Right as you step inside the building, you are in front of a waterfall pouring into a small tank of water filled with many small and plain fish. You feel as if you are in the rainforest because of how they perfectly recreated the environment. After walking past the waterfall and turning in your ticket, you could go anywhere in the aquarium in whatever order you want.
There are many replicated environments like the rainforest in the aquarium, below and above the water. They have a hallway with examples of different habitats and the creatures and plants that live in them. It gives you a glimpse into many different domains for creatures all around the world, with windows looking into a miniature replicated environment, like the coastal beaches and the Atlantic shelf.
There are many windows looking into the pacific coral reef, showing the colorful and tropical fish like the Green Moray Eel and the Spotfin Porcupinefish. The Great Barrier Reef has over 1400 miles of coral, but it is slowly all dying. Already 93% of it is dead due to coral bleaching, and according to CNN travel, “could be extinct by 2050.” At the Baltimore Aquarium, you have a glimpse of the Great Barrier Reef, which you may never be able to see in person while it is alive.
Another habitat you can experience without traveling is the rain forest. In a giant room with multiple stories, showing the different levels of the rain forest. The forest floor, understory, canopy, and emergent layer are all demonstrated, perfectly recreating the home for many creatures. You can see the Blue Poison Dart Frog, Golden Lion Tamarin, and the South American Yellow-Footed Tortoise.
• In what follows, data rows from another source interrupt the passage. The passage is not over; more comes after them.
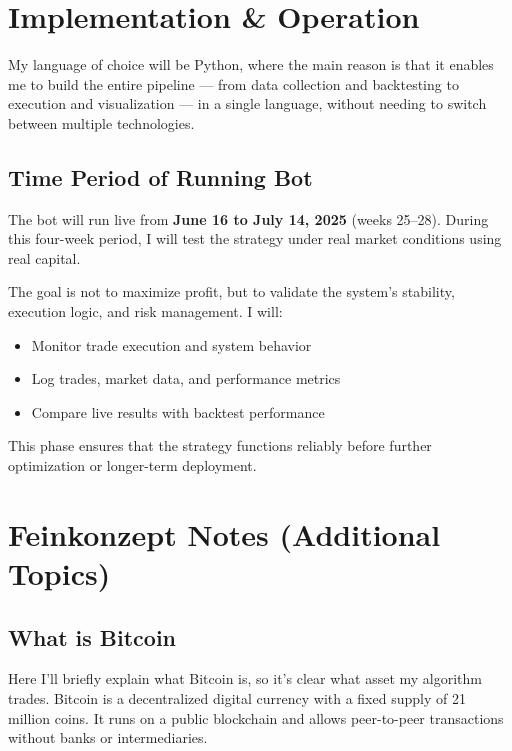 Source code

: \documentclass[9pt,a4paper,twocolumn,twoside]{tau-class/tau}
\begin{document}
\section{Implementation \& Operation}

My language of choice will be Python, where the main reason is that it enables me to build the entire pipeline — from data collection and backtesting to execution and visualization — in a single language, without needing to switch between multiple technologies.
\subsection{Time Period of Running Bot}

The bot will run live from \textbf{June 16 to July 14, 2025} (weeks 25–28). During this four-week period, I will test the strategy under real market conditions using real capital.

The goal is not to maximize profit, but to validate the system’s stability, execution logic, and risk management. I will:
\begin{itemize}
  \item Monitor trade execution and system behavior
  \item Log trades, market data, and performance metrics
  \item Compare live results with backtest performance
\end{itemize}

This phase ensures that the strategy functions reliably before further optimization or longer-term deployment.


\section{Feinkonzept Notes (Additional Topics)}




\subsection{What is Bitcoin}

Here I’ll briefly explain what Bitcoin is, so it’s clear what asset my algorithm trades. Bitcoin is a decentralized digital currency with a fixed supply of 21 million coins. It runs on a public blockchain and allows peer-to-peer transactions without banks or intermediaries.
\end{document}
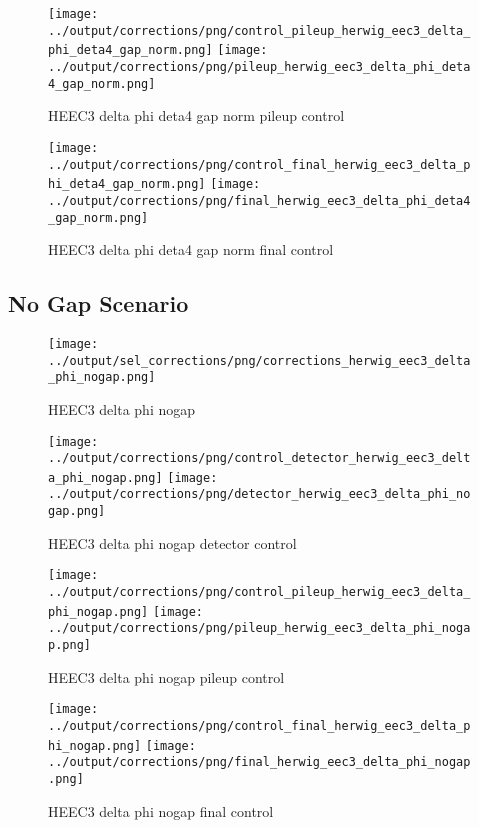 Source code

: \documentclass[11pt]{book}
\begin{document}
\begin{figure}[ht]
\centering
\texttt{[image: ../output/corrections/png/control\_pileup\_herwig\_eec3\_delta\_phi\_deta4\_gap\_norm.png]}
\texttt{[image: ../output/corrections/png/pileup\_herwig\_eec3\_delta\_phi\_deta4\_gap\_norm.png]}
\caption{HEEC3 delta phi deta4 gap norm pileup control}
\label{fig:HEEC3_delta_phi_deta4_gap_norm_pileup_control}
\end{figure}


\begin{figure}[ht]
\centering
\texttt{[image: ../output/corrections/png/control\_final\_herwig\_eec3\_delta\_phi\_deta4\_gap\_norm.png]}
\texttt{[image: ../output/corrections/png/final\_herwig\_eec3\_delta\_phi\_deta4\_gap\_norm.png]}
\caption{HEEC3 delta phi deta4 gap norm final control}
\label{fig:HEEC3_delta_phi_deta4_gap_norm_final_control}
\end{figure}


\clearpage
\subsection{No Gap Scenario}
\begin{figure}[ht]
\centering
\texttt{[image: ../output/sel\_corrections/png/corrections\_herwig\_eec3\_delta\_phi\_nogap.png]}
\caption{HEEC3 delta phi nogap}
\label{fig:HEEC3_delta_phi_nogap}
\end{figure}

\begin{figure}[ht]
\centering
\texttt{[image: ../output/corrections/png/control\_detector\_herwig\_eec3\_delta\_phi\_nogap.png]}
\texttt{[image: ../output/corrections/png/detector\_herwig\_eec3\_delta\_phi\_nogap.png]}
\caption{HEEC3 delta phi nogap detector control}
\label{fig:HEEC3_delta_phi_nogap_detector_control}
\end{figure}

\begin{figure}[ht]
\centering
\texttt{[image: ../output/corrections/png/control\_pileup\_herwig\_eec3\_delta\_phi\_nogap.png]}
\texttt{[image: ../output/corrections/png/pileup\_herwig\_eec3\_delta\_phi\_nogap.png]}
\caption{HEEC3 delta phi nogap pileup control}
\label{fig:HEEC3_delta_phi_nogap_pileup_control}
\end{figure}


\begin{figure}[ht]
\centering
\texttt{[image: ../output/corrections/png/control\_final\_herwig\_eec3\_delta\_phi\_nogap.png]}
\texttt{[image: ../output/corrections/png/final\_herwig\_eec3\_delta\_phi\_nogap.png]}
\caption{HEEC3 delta phi nogap final control}
\label{fig:HEEC3_delta_phi_nogap_final_control}
\end{figure}
\end{document}
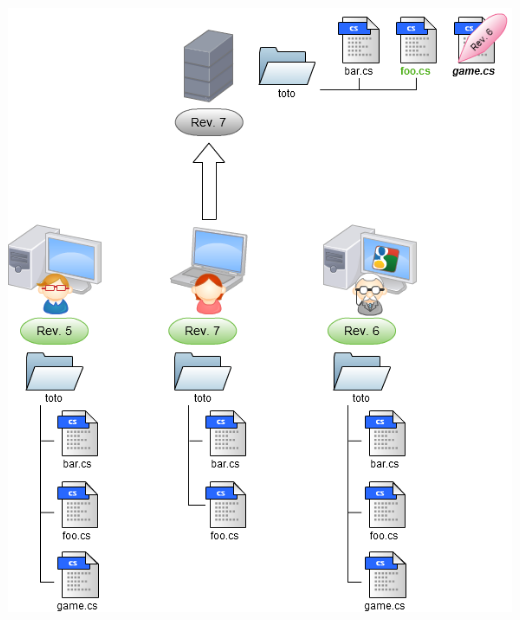 \begin{frame}
  \begin{center}
    \includegraphics[scale=0.3]{images/10-Commit4.png}
  \end{center}
\end{frame}

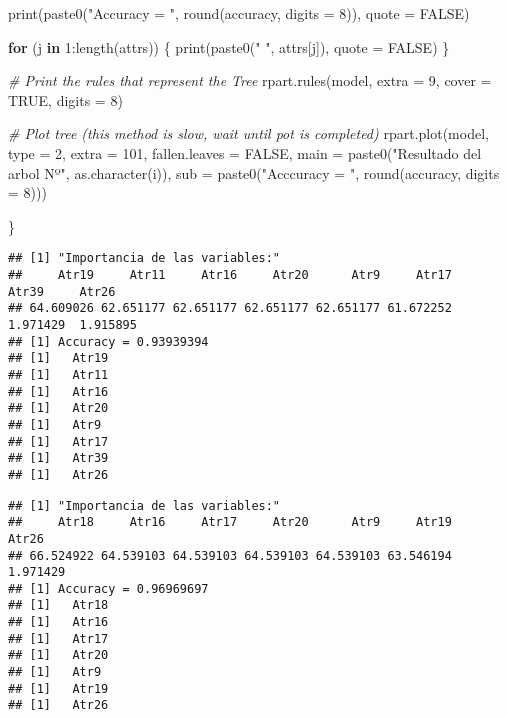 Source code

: \documentclass[
]{article}
\newenvironment{Shaded}{\begin{snugshade}}{\end{snugshade}}
\newcommand{\AttributeTok}[1]{\textcolor[rgb]{0.77,0.63,0.00}{#1}}
\newcommand{\CommentTok}[1]{\textcolor[rgb]{0.56,0.35,0.01}{\textit{#1}}}
\newcommand{\ConstantTok}[1]{\textcolor[rgb]{0.00,0.00,0.00}{#1}}
\newcommand{\ControlFlowTok}[1]{\textcolor[rgb]{0.13,0.29,0.53}{\textbf{#1}}}
\newcommand{\DecValTok}[1]{\textcolor[rgb]{0.00,0.00,0.81}{#1}}
\newcommand{\FunctionTok}[1]{\textcolor[rgb]{0.00,0.00,0.00}{#1}}
\newcommand{\NormalTok}[1]{#1}
\newcommand{\SpecialCharTok}[1]{\textcolor[rgb]{0.00,0.00,0.00}{#1}}
\newcommand{\StringTok}[1]{\textcolor[rgb]{0.31,0.60,0.02}{#1}}
\begin{document}
\begin{Shaded}
\begin{Highlighting}[]
  \FunctionTok{print}\NormalTok{(}\FunctionTok{paste0}\NormalTok{(}\StringTok{"Accuracy = "}\NormalTok{, }\FunctionTok{round}\NormalTok{(accuracy, }\AttributeTok{digits =} \DecValTok{8}\NormalTok{)), }\AttributeTok{quote =} \ConstantTok{FALSE}\NormalTok{)}
  
  \ControlFlowTok{for}\NormalTok{ (j }\ControlFlowTok{in} \DecValTok{1}\SpecialCharTok{:}\FunctionTok{length}\NormalTok{(attrs)) \{}
    \FunctionTok{print}\NormalTok{(}\FunctionTok{paste0}\NormalTok{(}\StringTok{"  "}\NormalTok{, attrs[j]), }\AttributeTok{quote =} \ConstantTok{FALSE}\NormalTok{)}
\NormalTok{  \}}
  
  \CommentTok{\# Print the rules that represent the Tree}
  \FunctionTok{rpart.rules}\NormalTok{(model, }\AttributeTok{extra =} \DecValTok{9}\NormalTok{, }\AttributeTok{cover =} \ConstantTok{TRUE}\NormalTok{, }\AttributeTok{digits =} \DecValTok{8}\NormalTok{)}
  
  \CommentTok{\# Plot tree (this method is slow, wait until pot is completed)}
  \FunctionTok{rpart.plot}\NormalTok{(model,}
             \AttributeTok{type =} \DecValTok{2}\NormalTok{,}
             \AttributeTok{extra =} \DecValTok{101}\NormalTok{,}
             \AttributeTok{fallen.leaves =} \ConstantTok{FALSE}\NormalTok{,}
             \AttributeTok{main =} \FunctionTok{paste0}\NormalTok{(}\StringTok{"Resultado del arbol Nº"}\NormalTok{, }\FunctionTok{as.character}\NormalTok{(i)),}
             \AttributeTok{sub =} \FunctionTok{paste0}\NormalTok{(}\StringTok{"Acccuracy = "}\NormalTok{, }\FunctionTok{round}\NormalTok{(accuracy, }\AttributeTok{digits =} \DecValTok{8}\NormalTok{)))}

\NormalTok{\}}
\end{Highlighting}
\end{Shaded}

\begin{verbatim}
## [1] "Importancia de las variables:"
##     Atr19     Atr11     Atr16     Atr20      Atr9     Atr17     Atr39     Atr26 
## 64.609026 62.651177 62.651177 62.651177 62.651177 61.672252  1.971429  1.915895 
## [1] Accuracy = 0.93939394
## [1]   Atr19
## [1]   Atr11
## [1]   Atr16
## [1]   Atr20
## [1]   Atr9
## [1]   Atr17
## [1]   Atr39
## [1]   Atr26
\end{verbatim}

\begin{verbatim}
## [1] "Importancia de las variables:"
##     Atr18     Atr16     Atr17     Atr20      Atr9     Atr19     Atr26 
## 66.524922 64.539103 64.539103 64.539103 64.539103 63.546194  1.971429 
## [1] Accuracy = 0.96969697
## [1]   Atr18
## [1]   Atr16
## [1]   Atr17
## [1]   Atr20
## [1]   Atr9
## [1]   Atr19
## [1]   Atr26
\end{verbatim}
\end{document}
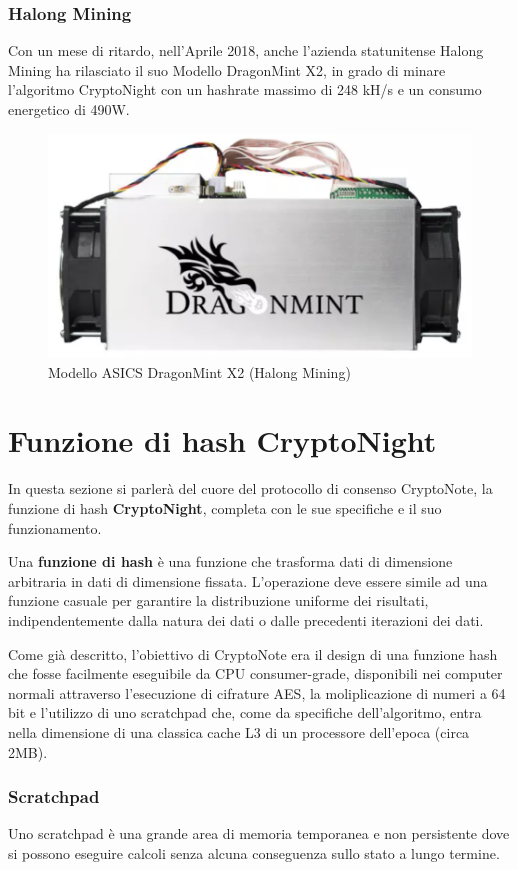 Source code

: \subsubsection{Halong Mining}
Con un mese di ritardo, nell'Aprile 2018, anche l'azienda statunitense Halong Mining ha rilasciato il suo Modello DragonMint X2, in grado di minare l'algoritmo CryptoNight con un hashrate massimo di 248 kH/s e un consumo energetico di 490W.

\begin{figure}[h!]
    \centering
    \includegraphics[width=0.2\linewidth]{images/DragonMint X2.png}
    \caption{Modello ASICS DragonMint X2 (Halong Mining)}
\end{figure}



\section{Funzione di hash CryptoNight}\label{funzione-di-hash-cryptonight}
In questa sezione si parlerà del cuore del protocollo di consenso
CryptoNote, la funzione di hash \textbf{CryptoNight}, completa con le
sue specifiche e il suo funzionamento. 

Una \textbf{funzione di hash} è una funzione che trasforma dati di
dimensione arbitraria in dati di dimensione fissata. L'operazione deve
essere simile ad una funzione casuale per garantire la distribuzione
uniforme dei risultati, indipendentemente dalla natura dei dati o
dalle precedenti iterazioni dei dati.

Come già descritto, l'obiettivo di CryptoNote era il design di una
funzione hash che fosse facilmente eseguibile da CPU consumer-grade,
disponibili nei computer normali attraverso l'esecuzione di cifrature
AES, la moliplicazione di numeri a 64 bit e l'utilizzo di uno scratchpad
che, come da specifiche dell'algoritmo, entra nella dimensione di una
classica cache L3 di un processore dell'epoca (circa 2MB). 


\subsubsection{Scratchpad}
Uno scratchpad è una grande area di memoria temporanea e non
persistente dove si possono eseguire calcoli senza alcuna conseguenza
sullo stato a lungo termine.

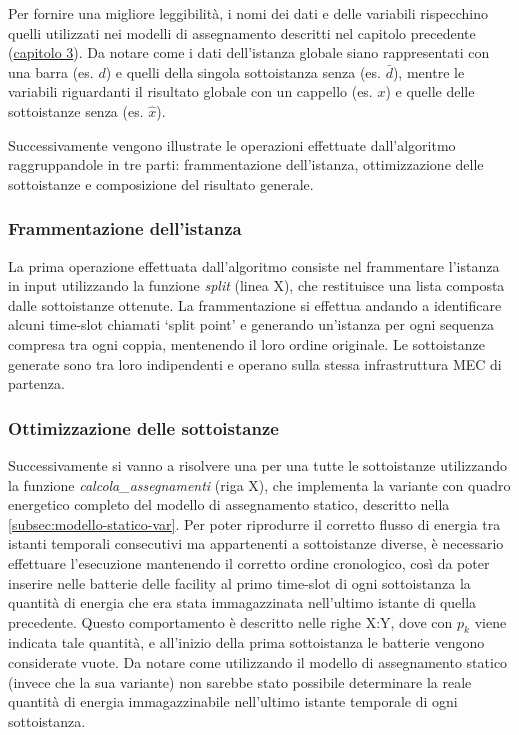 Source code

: Per fornire una migliore leggibilità, i nomi dei dati e delle variabili rispecchino quelli utilizzati nei modelli di assegnamento descritti nel capitolo precedente (\hyperref[cap:modelli-ottimizzazione]{capitolo 3}). Da notare come i dati dell'istanza globale siano rappresentati con una barra (es. $d$) e quelli della singola sottoistanza senza (es. $\bar{d}$), mentre le variabili riguardanti il risultato globale con un cappello (es. $x$) e quelle delle sottoistanze senza (es. $\hat{x}$).

Successivamente vengono illustrate le operazioni effettuate dall'algoritmo raggruppandole in tre parti: frammentazione dell'istanza, ottimizzazione delle sottoistanze e composizione del risultato generale.

\subsubsection{Frammentazione dell'istanza}

La prima operazione effettuata dall'algoritmo consiste nel frammentare l'istanza in input utilizzando la funzione \textit{split} (linea X), che restituisce una lista composta dalle sottoistanze ottenute. La frammentazione si effettua andando a identificare alcuni time-slot chiamati `split point' e generando un'istanza per ogni sequenza compresa tra ogni coppia, mentenendo il loro ordine originale. Le sottoistanze generate sono tra loro indipendenti e operano sulla stessa infrastruttura MEC di partenza.

\subsubsection{Ottimizzazione delle sottoistanze}

Successivamente si vanno a risolvere una per una tutte le sottoistanze utilizzando la funzione \textit{calcola\_assegnamenti} (riga X), che implementa la variante con quadro energetico completo del modello di assegnamento statico, descritto nella \autoref{subsec:modello-statico-var}. Per poter riprodurre il corretto flusso di energia tra istanti temporali consecutivi ma appartenenti a sottoistanze diverse, è necessario effettuare l'esecuzione mantenendo il corretto ordine cronologico, così da poter inserire nelle batterie delle facility al primo time-slot di ogni sottoistanza la quantità di energia che era stata immagazzinata nell'ultimo istante di quella precedente. Questo comportamento è descritto nelle righe X:Y, dove con $p_k$ viene indicata tale quantità, e all'inizio della prima sottoistanza le batterie vengono considerate vuote. Da notare come utilizzando il modello di assegnamento statico (invece che la sua variante) non sarebbe stato possibile determinare la reale quantità di energia immagazzinabile nell'ultimo istante temporale di ogni sottoistanza.

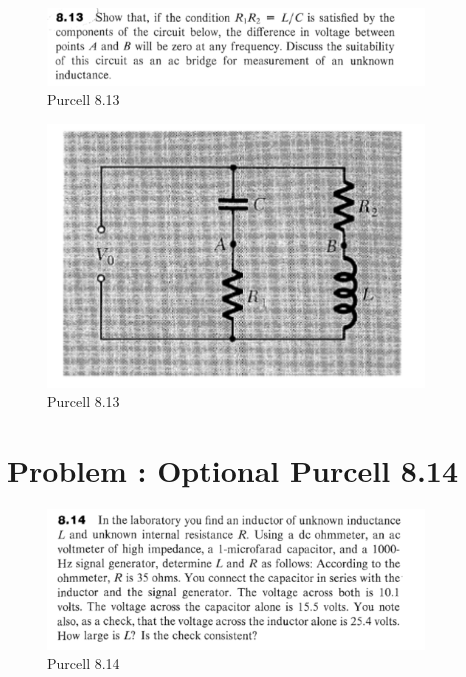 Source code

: \documentclass[problems]{esg8022pset}
\begin{document}
\begin{figure}[H]
    \centering
    \includegraphics[width = 10cm]{pu813}
    \caption{Purcell 8.13}
  \end{figure}

  \begin{figure}[H]
    \centering
    \includegraphics[width = 10cm]{figpu813}
    \caption{Purcell 8.13}
  \end{figure}

\section{Problem \thesection: Optional Purcell 8.14}
\begin{figure}[H]
    \centering
    \includegraphics[width = 10cm]{pu814}
    \caption{Purcell 8.14}
  \end{figure}
\end{document}
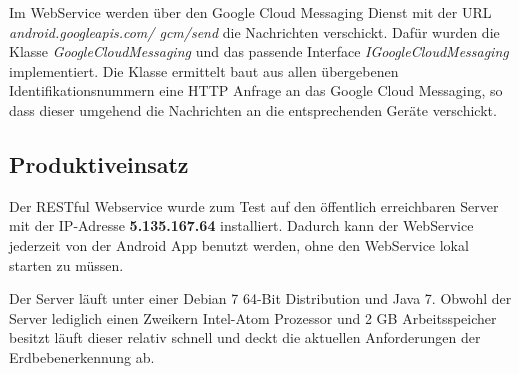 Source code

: Im WebService werden über den Google Cloud Messaging Dienst mit der URL \textit{android.googleapis.com/ gcm/send} die Nachrichten verschickt. Dafür wurden die Klasse \textit{GoogleCloudMessaging} und das passende Interface \textit{IGoogleCloudMessaging} implementiert. Die Klasse ermittelt baut aus allen übergebenen Identifikationsnummern eine HTTP Anfrage an das Google Cloud Messaging, so dass dieser umgehend die Nachrichten an die entsprechenden Geräte verschickt.

\subsection{Produktiveinsatz}
Der RESTful Webservice wurde zum Test auf den öffentlich erreichbaren Server mit der IP-Adresse \textbf{5.135.167.64} installiert. Dadurch kann der WebService jederzeit von der Android App benutzt werden, ohne den WebService lokal starten zu müssen. 

Der Server läuft unter einer Debian 7 64-Bit Distribution und Java 7. Obwohl der Server lediglich einen Zweikern Intel-Atom Prozessor und 2 GB Arbeitsspeicher besitzt läuft dieser relativ schnell und deckt die aktuellen Anforderungen der Erdbebenerkennung ab. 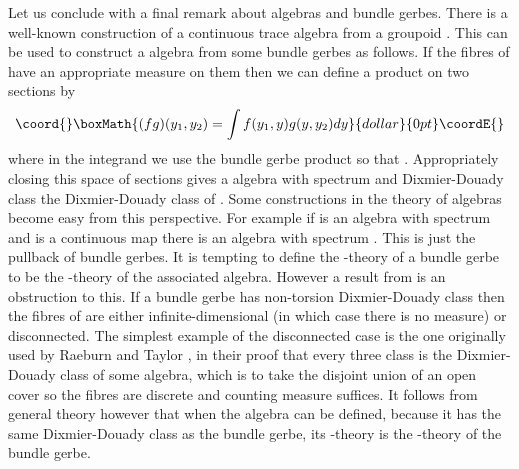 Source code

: \documentclass[a4paper,reqno]{amsart}
\theoremstyle{plain}
\theoremstyle{definition}
\theoremstyle{remark}
\numberwithin{equation}{section}
\numberwithin{figure}{section}
\providecommand{\<}{\langle}
\renewcommand{\>}{\rangle}
\begin{document}
Let us conclude with a final remark about \coordHE{} algebras and bundle gerbes.
There is a well-known construction of a continuous
trace  \coordHE{} algebra from
a groupoid \cite{Ren}.  This can be used to construct a \coordHE{} algebra
from some bundle gerbes as follows.  If the fibres of
       \coordHE{} have an appropriate measure on them then we can
define a product on two sections \coordHE{} by
$$\coord{}\boxMath{
(fg)(y_1, y_2) = \int f(y_1, y)g(y, y_2) dy
}{dollar}{0pt}\coordE{}$$
where in the integrand we use the bundle gerbe product so that
\coordHE{}.  Appropriately
closing this space of sections gives a \coordHE{} algebra with spectrum \coordHE{}
and Dixmier-Douady class the Dixmier-Douady class of \coordHE{}.
Some constructions in the theory of \coordHE{} algebras become easy from this
perspective. For example if \coordHE{} is an algebra with spectrum \coordHE{} and
\coordHE{}
is a continuous map there is an algebra \coordHE{} with spectrum \coordHE{}.
This is just the pullback of bundle gerbes.  It is tempting to define
the \coordHE{}-theory of a bundle gerbe to be the \coordHE{}-theory of the
associated \coordHE{} algebra.
However a result from \cite{Mur} is an obstruction to this. If a
bundle gerbe has non-torsion Dixmier-Douady class then the fibres of
\coordHE{} are either infinite-dimensional (in which case there is no
measure) or disconnected. The simplest example of the disconnected
case is the one originally used by Raeburn and Taylor \cite{RaeTay},
in their proof that every three class is the Dixmier-Douady class of
some \coordHE{} algebra, which is to take \coordHE{} the disjoint union of an
open cover so the fibres are discrete and counting measure
suffices. It follows from general theory however that when the \coordHE{}
algebra can be defined, because it has the same Dixmier-Douady class
as the bundle gerbe, its \coordHE{}-theory is the \coordHE{}-theory of the bundle
gerbe.
\end{document}
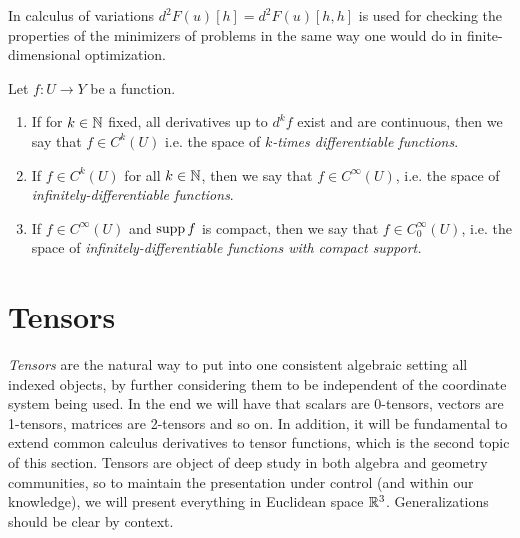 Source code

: 
In calculus of variations $d^2 F(u)[h] = d^2 F(u)[h,h]$ is used for checking the properties of the minimizers of problems in the same way one would do in finite-dimensional optimization.

\begin{definition}
    Let $f:U\to Y$ be a function. 
    \begin{enumerate}
        \item If for $k\in \mathbb{N}$ fixed, all derivatives up to $d^k f$ exist and are continuous, then we say that $f\in C^k(U)$ i.e. the space of \emph{$k$-times differentiable functions}.
        \item If $f\in C^k(U)$ for all $k\in \mathbb{N}$, then we say that $f\in C^\infty(U)$, i.e. the space of \emph{infinitely-differentiable functions}.
        \item If $f\in C^\infty(U)$ and $\operatorname{\text{supp}} f$ is compact, then we say that $f\in C_0^\infty(U)$, i.e. the space of \emph{infinitely-differentiable functions with compact support.}
    \end{enumerate}
\end{definition}

\section{Tensors}\label{sec:tensors}
\emph{Tensors} are the natural way to put into one consistent algebraic setting all indexed objects, by further considering them to be independent of the coordinate system being used. In the end we will have that scalars are 0-tensors, vectors are 1-tensors, matrices are 2-tensors and so on. In addition, it will be fundamental to extend common calculus derivatives to tensor functions, which is the second topic of this section. Tensors are object of deep study in both algebra and geometry communities, so to maintain the presentation under control (and within our knowledge), we will present everything in Euclidean space $\mathbb{R}^3$. Generalizations should be clear by context.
The Australian exhibit includes 1,800 individual animals, most of them only found in Australia. As you walk through the exhibit you can see the Australian Freshwater Crocodile, Barramundi, Black-Headed Python, and the Broad-Shelled Turtle.
Visiting the National Aquarium is definitely a must, and should be on everyone’s bucket list. Including extremely legitimate examples of the Rainforest, Australia’s wildlife, the Coral Reef, and smaller environments. Going here gives you a very strong knowledge about what the environments and wildlife are like in other parts of the world, without having to travel there.
The National Baltimore Aquarium: Are aquariums ethical?
Everyone loves going to the aquarium and walking around with their family, looking at the exotic fish from different parts of the world and watching the trainers do tricks with dolphins, but how do the fish feel? Do they enjoy being ripped from their homes and their families, being placed in a small cage on display for the rest of their lives?
As of now, scientists are not sure whether small fish realize they are in captivity, but they have theories. PETA, the world’s largest animal rights organization, believes that “fish are intelligent, sensitive animals, who think and feel the same way cats and dogs do”. Their article Fish in Tanks, describes how “fish are living beings, not artwork”, and are not around simply for our entertainment. Is it really worth ruining another creatures entire life just for a few hours of entertainment?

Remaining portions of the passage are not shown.